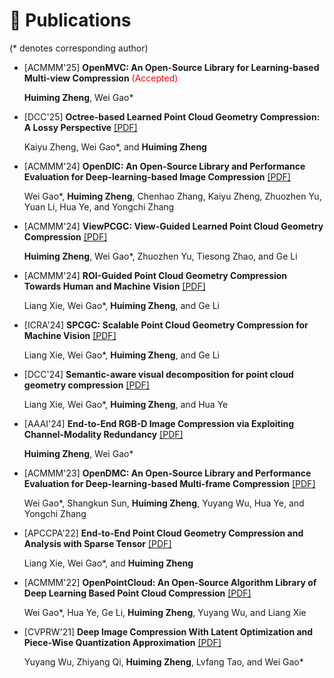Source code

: 
# 📝 Publications
(* denotes corresponding author)

- [ACMMM'25] **OpenMVC: An Open-Source Library for Learning-based Multi-view Compression** <span style="color:red;">(Accepted)</span>

  **Huiming Zheng**, Wei Gao*

- [DCC'25] **Octree-based Learned Point Cloud Geometry Compression: A Lossy Perspective** <a href='https://ieeexplore.ieee.org/abstract/document/10992564'><i class="fa fa-file-pdf"></i>[PDF]</a>

  Kaiyu Zheng, Wei Gao*, and **Huiming Zheng**
  <!-- [[PDF]](https://ieeexplore.ieee.org/abstract/document/10992564) -->

- [ACMMM'24] **OpenDIC: An Open-Source Library and Performance Evaluation for Deep-learning-based Image Compression** <a href='https://dl.acm.org/doi/10.1145/3664647.3685519'><i class="fa fa-file-pdf"></i>[PDF]</a>
  
  Wei Gao*, **Huiming Zheng**, Chenhao Zhang, Kaiyu Zheng, Zhuozhen Yu, Yuan Li, Hua Ye, and Yongchi Zhang
  <!-- [[PDF]](https://dl.acm.org/doi/10.1145/3664647.3685519) -->
  

- [ACMMM'24] **ViewPCGC: View-Guided Learned Point Cloud Geometry Compression** <a href='https://dl.acm.org/doi/10.1145/3664647.3681225'><i class="fa fa-file-pdf"></i>[PDF]</a>
  
  **Huiming Zheng**, Wei Gao*, Zhuozhen Yu, Tiesong Zhao, and Ge Li
<!-- [[PDF]](https://dl.acm.org/doi/10.1145/3664647.3681225) -->

- [ACMMM'24] **ROI-Guided Point Cloud Geometry Compression Towards Human and Machine Vision** <a href='https://dl.acm.org/doi/10.1145/3664647.3681301'><i class="fa fa-file-pdf"></i>[PDF]</a>
  
  Liang Xie, Wei Gao*, **Huiming Zheng**, and Ge Li
<!-- [[PDF]](https://dl.acm.org/doi/10.1145/3664647.3681301) -->

- [ICRA'24] **SPCGC: Scalable Point Cloud Geometry Compression for Machine Vision**
<a href='https://ieeexplore.ieee.org/abstract/document/10610894/'><i class="fa fa-file-pdf"></i>[PDF]</a>
  
  Liang Xie, Wei Gao*, **Huiming Zheng**, and Ge Li
<!-- [[PDF]](https://ieeexplore.ieee.org/abstract/document/10610894/) -->


- [DCC'24] **Semantic-aware visual decomposition for point cloud geometry compression**
<a href='https://ieeexplore.ieee.org/abstract/document/10533835/'><i class="fa fa-file-pdf"></i>[PDF]</a>
  
  Liang Xie, Wei Gao*, **Huiming Zheng**, and Hua Ye
<!-- [[PDF]](https://ieeexplore.ieee.org/abstract/document/10533835/) -->


- [AAAI'24] **End-to-End RGB-D Image Compression via Exploiting Channel-Modality Redundancy**
<a href='https://ojs.aaai.org/index.php/AAAI/article/view/28588'><i class="fa fa-file-pdf"></i>[PDF]</a>
  
  **Huiming Zheng**, Wei Gao*
<!-- [[PDF]](https://ojs.aaai.org/index.php/AAAI/article/view/28588) -->

- [ACMMM'23] **OpenDMC: An Open-Source Library and Performance Evaluation for Deep-learning-based Multi-frame Compression**
<a href='https://dl.acm.org/doi/abs/10.1145/3581783.3613464'><i class="fa fa-file-pdf"></i>[PDF]</a>
  
  Wei Gao*, Shangkun Sun, **Huiming Zheng**, Yuyang Wu, Hua Ye, and Yongchi Zhang
<!-- [[PDF]](https://dl.acm.org/doi/abs/10.1145/3581783.3613464) -->

- [APCCPA'22] **End-to-End Point Cloud Geometry Compression and Analysis with Sparse Tensor**
<a href='https://dl.acm.org/doi/abs/10.1145/3552457.3555726'><i class="fa fa-file-pdf"></i>[PDF]</a>
  
  Liang Xie, Wei Gao*, and **Huiming Zheng**
<!-- [[PDF]](https://dl.acm.org/doi/abs/10.1145/3552457.3555726) -->

- [ACMMM'22] **OpenPointCloud: An Open-Source Algorithm Library of Deep Learning Based Point Cloud Compression**
<a href='https://dl.acm.org/doi/abs/10.1145/3503161.3548545'><i class="fa fa-file-pdf"></i>[PDF]</a>

  Wei Gao*, Hua Ye, Ge Li, **Huiming Zheng**, Yuyang Wu, and Liang Xie
<!-- [[PDF]](https://dl.acm.org/doi/abs/10.1145/3503161.3548545) -->


- [CVPRW'21] **Deep Image Compression With Latent Optimization and Piece-Wise Quantization Approximation**
<a href='https://openaccess.thecvf.com/content/CVPR2021W/CLIC/papers/Wu_Deep_Image_Compression_With_Latent_Optimization_and_Piece-Wise_Quantization_Approximation_CVPRW_2021_paper.pdf'><i class="fa fa-file-pdf"></i>[PDF]</a>
  
  Yuyang Wu, Zhiyang Qi, **Huiming Zheng**, Lvfang Tao, and Wei Gao*
<!-- [[PDF]](https://openaccess.thecvf.com/content/CVPR2021W/CLIC/papers/Wu_Deep_Image_Compression_With_Latent_Optimization_and_Piece-Wise_Quantization_Approximation_CVPRW_2021_paper.pdf) -->



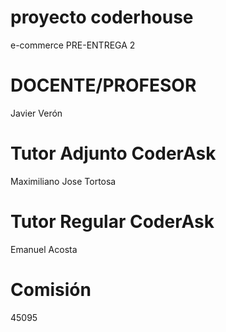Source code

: # proyecto coderhouse
e-commerce
PRE-ENTREGA 2

# DOCENTE/PROFESOR 
Javier Verón

# Tutor Adjunto CoderAsk 
Maximiliano Jose Tortosa

# Tutor Regular CoderAsk
Emanuel Acosta

# Comisión
45095
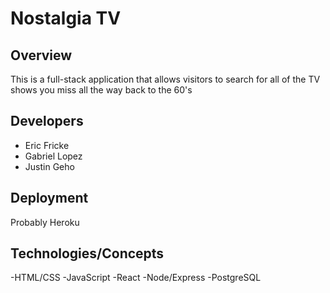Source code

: # Nostalgia TV

## Overview
This is a full-stack application that allows visitors to search for all of the TV shows you miss all the way back to the 60's

## Developers
- Eric Fricke
- Gabriel Lopez
- Justin Geho

## Deployment
Probably Heroku

## Technologies/Concepts
-HTML/CSS
-JavaScript
-React
-Node/Express
-PostgreSQL
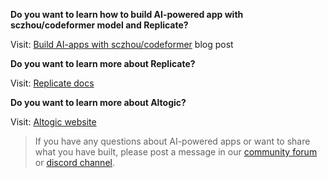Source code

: **Do you want to learn how to build AI-powered app with sczhou/codeformer model and Replicate?**

Visit: [Build AI-apps with sczhou/codeformer](https://www.altogic.com/blog/build-AI-apps-with-sczhou-codeformer-model-and-replicate) blog post

**Do you want to learn more about Replicate?**

Visit: [Replicate docs](https://replicate.ai/docs)

**Do you want to learn more about Altogic?**

Visit: [Altogic website](https://www.altogic.com)

> If you have any questions about AI-powered apps or want to share what you have built, please post a message in our [community forum](https://community.altogic.com/) or [discord channel](https://discord.gg/ERK2ssumh8).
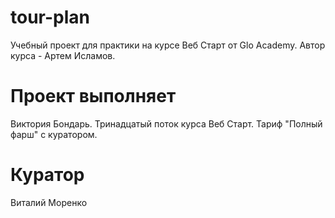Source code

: # tour-plan

Учебный проект для практики на курсе Веб Старт от Glo Academy. Автор курса - Артем Исламов.

# Проект выполняет

Виктория Бондарь. Тринадцатый поток курса Веб Старт. Тариф "Полный фарш" с куратором.

# Куратор

Виталий Моренко

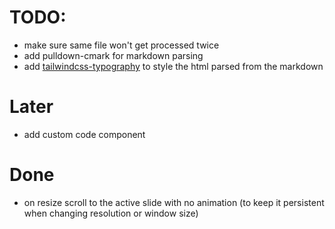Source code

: # TODO:

- make sure same file won't get processed twice
- add pulldown-cmark for markdown parsing
- add [tailwindcss-typography](https://github.com/tailwindlabs/tailwindcss-typography) to style the html parsed from the markdown

# Later

- add custom code component

# Done

- on resize scroll to the active slide with no animation (to keep it persistent when changing resolution or window size)
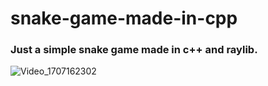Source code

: # snake-game-made-in-cpp
### Just a simple snake game made in c++ and raylib.
![Video_1707162302](https://github.com/joeCavZero/snake-game-made-in-cpp/assets/51383938/4a1629c9-38f7-4d0d-8416-b4b1f96d8777)
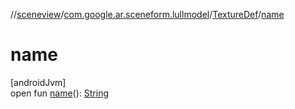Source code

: //[sceneview](../../../index.md)/[com.google.ar.sceneform.lullmodel](../index.md)/[TextureDef](index.md)/[name](name.md)

# name

[androidJvm]\
open fun [name](name.md)(): [String](https://developer.android.com/reference/kotlin/java/lang/String.html)
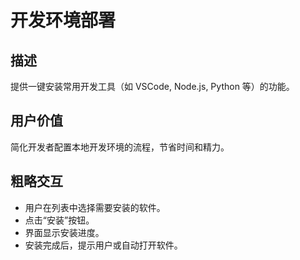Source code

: # 开发环境部署

## 描述

提供一键安装常用开发工具（如 VSCode, Node.js, Python 等）的功能。

## 用户价值

简化开发者配置本地开发环境的流程，节省时间和精力。

## 粗略交互

- 用户在列表中选择需要安装的软件。
- 点击“安装”按钮。
- 界面显示安装进度。
- 安装完成后，提示用户或自动打开软件。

YOUR OBJECTIVE. Report how many lines in this data include the string "AAAI", and nothing else.

SOLUTION FOR THIS TASK. 3